------ SOURCE DATA ------

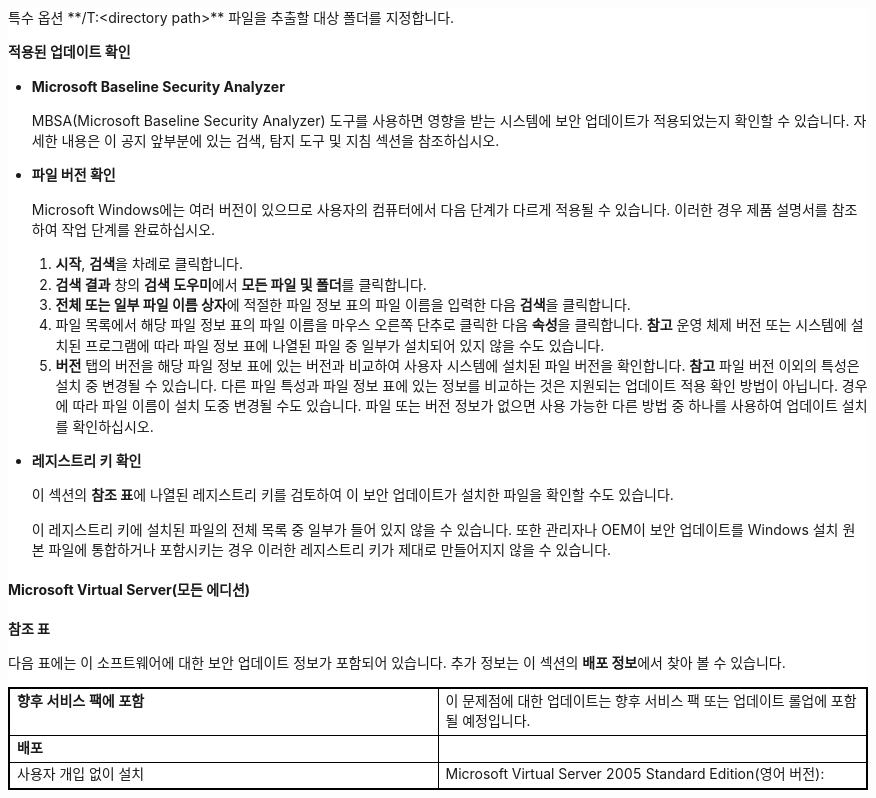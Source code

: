 </td>
</tr>
<tr>
<th style="border:1px solid black;" colspan="2">
특수 옵션
</th>
</tr>
<tr>
<td style="border:1px solid black;">
**/T:&lt;directory path&gt;**
</td>
<td style="border:1px solid black;">
파일을 추출할 대상 폴더를 지정합니다.
</td>
</tr>
</table>
 
**적용된 업데이트 확인**

-   **Microsoft Baseline Security Analyzer**

    MBSA(Microsoft Baseline Security Analyzer) 도구를 사용하면 영향을 받는 시스템에 보안 업데이트가 적용되었는지 확인할 수 있습니다. 자세한 내용은 이 공지 앞부분에 있는 검색, 탐지 도구 및 지침 섹션을 참조하십시오.

-   **파일 버전 확인**

    Microsoft Windows에는 여러 버전이 있으므로 사용자의 컴퓨터에서 다음 단계가 다르게 적용될 수 있습니다. 이러한 경우 제품 설명서를 참조하여 작업 단계를 완료하십시오.

    1.  **시작**, **검색**을 차례로 클릭합니다.
    2.  **검색 결과** 창의 **검색 도우미**에서 **모든 파일 및 폴더**를 클릭합니다.
    3.  **전체 또는 일부 파일 이름 상자**에 적절한 파일 정보 표의 파일 이름을 입력한 다음 **검색**을 클릭합니다.
    4.  파일 목록에서 해당 파일 정보 표의 파일 이름을 마우스 오른쪽 단추로 클릭한 다음 **속성**을 클릭합니다.
        **참고** 운영 체제 버전 또는 시스템에 설치된 프로그램에 따라 파일 정보 표에 나열된 파일 중 일부가 설치되어 있지 않을 수도 있습니다.
    5.  **버전** 탭의 버전을 해당 파일 정보 표에 있는 버전과 비교하여 사용자 시스템에 설치된 파일 버전을 확인합니다.
        **참고** 파일 버전 이외의 특성은 설치 중 변경될 수 있습니다. 다른 파일 특성과 파일 정보 표에 있는 정보를 비교하는 것은 지원되는 업데이트 적용 확인 방법이 아닙니다. 경우에 따라 파일 이름이 설치 도중 변경될 수도 있습니다. 파일 또는 버전 정보가 없으면 사용 가능한 다른 방법 중 하나를 사용하여 업데이트 설치를 확인하십시오.

-   **레지스트리 키 확인**

    이 섹션의 **참조 표**에 나열된 레지스트리 키를 검토하여 이 보안 업데이트가 설치한 파일을 확인할 수도 있습니다.

    이 레지스트리 키에 설치된 파일의 전체 목록 중 일부가 들어 있지 않을 수 있습니다. 또한 관리자나 OEM이 보안 업데이트를 Windows 설치 원본 파일에 통합하거나 포함시키는 경우 이러한 레지스트리 키가 제대로 만들어지지 않을 수 있습니다.

#### Microsoft Virtual Server(모든 에디션)

**참조 표**

다음 표에는 이 소프트웨어에 대한 보안 업데이트 정보가 포함되어 있습니다. 추가 정보는 이 섹션의 **배포 정보**에서 찾아 볼 수 있습니다.

<p> </p>
<table style="border:1px solid black;">
<colgroup>
<col width="50%" />
<col width="50%" />
</colgroup>
<tbody>
<tr class="odd">
<td style="border:1px solid black;"><strong>향후 서비스 팩에 포함</strong></td>
<td style="border:1px solid black;">이 문제점에 대한 업데이트는 향후 서비스 팩 또는 업데이트 롤업에 포함될 예정입니다.</td>
</tr>
<tr class="even">
<td style="border:1px solid black;"><strong>배포</strong></td>
<td style="border:1px solid black;"></td>
</tr>
<tr class="odd">
<td style="border:1px solid black;">사용자 개입 없이 설치</td>
<td style="border:1px solid black;">Microsoft Virtual Server 2005 Standard Edition(영어 버전):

------

▶ **WORK REQUEST**
Nothing should appear in the answer except the lines above from the line with "다음 표에는 이 소프트웨어에" through the line with "서비스 팩에 포함</strong></td>", both included, written out exactly.

▶ **YOUR SOLUTION**
다음 표에는 이 소프트웨어에 대한 보안 업데이트 정보가 포함되어 있습니다. 추가 정보는 이 섹션의 **배포 정보**에서 찾아 볼 수 있습니다.

<p> </p>
<table style="border:1px solid black;">
<colgroup>
<col width="50%" />
<col width="50%" />
</colgroup>
<tbody>
<tr class="odd">
<td style="border:1px solid black;"><strong>향후 서비스 팩에 포함</strong></td>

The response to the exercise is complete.